──────── Information shown ────────

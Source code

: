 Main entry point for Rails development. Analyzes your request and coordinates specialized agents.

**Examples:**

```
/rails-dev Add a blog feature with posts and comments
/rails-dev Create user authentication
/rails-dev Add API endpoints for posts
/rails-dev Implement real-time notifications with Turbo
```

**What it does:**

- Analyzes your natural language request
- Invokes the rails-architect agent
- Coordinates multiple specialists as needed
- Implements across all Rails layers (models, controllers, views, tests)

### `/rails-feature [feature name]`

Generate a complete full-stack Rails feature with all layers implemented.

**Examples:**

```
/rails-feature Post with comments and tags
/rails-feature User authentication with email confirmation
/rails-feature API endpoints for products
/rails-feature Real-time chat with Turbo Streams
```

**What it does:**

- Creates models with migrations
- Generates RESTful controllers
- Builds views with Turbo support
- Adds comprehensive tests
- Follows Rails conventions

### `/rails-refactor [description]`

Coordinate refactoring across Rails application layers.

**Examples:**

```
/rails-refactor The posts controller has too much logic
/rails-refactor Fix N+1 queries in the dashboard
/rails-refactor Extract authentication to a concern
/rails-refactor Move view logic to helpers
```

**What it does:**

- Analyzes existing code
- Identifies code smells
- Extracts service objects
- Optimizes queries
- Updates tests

────────

__Your task__.
Return the records above verbatim, in their entirety.

__Solution below__.
Source code

: Main entry point for Rails development. Analyzes your request and coordinates specialized agents.

**Examples:**

```
/rails-dev Add a blog feature with posts and comments
/rails-dev Create user authentication
/rails-dev Add API endpoints for posts
/rails-dev Implement real-time notifications with Turbo
```

**What it does:**

- Analyzes your natural language request
- Invokes the rails-architect agent
- Coordinates multiple specialists as needed
- Implements across all Rails layers (models, controllers, views, tests)

### `/rails-feature [feature name]`

Generate a complete full-stack Rails feature with all layers implemented.

**Examples:**

```
/rails-feature Post with comments and tags
/rails-feature User authentication with email confirmation
/rails-feature API endpoints for products
/rails-feature Real-time chat with Turbo Streams
```

**What it does:**

- Creates models with migrations
- Generates RESTful controllers
- Builds views with Turbo support
- Adds comprehensive tests
- Follows Rails conventions

### `/rails-refactor [description]`

Coordinate refactoring across Rails application layers.

**Examples:**

```
/rails-refactor The posts controller has too much logic
/rails-refactor Fix N+1 queries in the dashboard
/rails-refactor Extract authentication to a concern
/rails-refactor Move view logic to helpers
```

**What it does:**

- Analyzes existing code
- Identifies code smells
- Extracts service objects
- Optimizes queries
- Updates tests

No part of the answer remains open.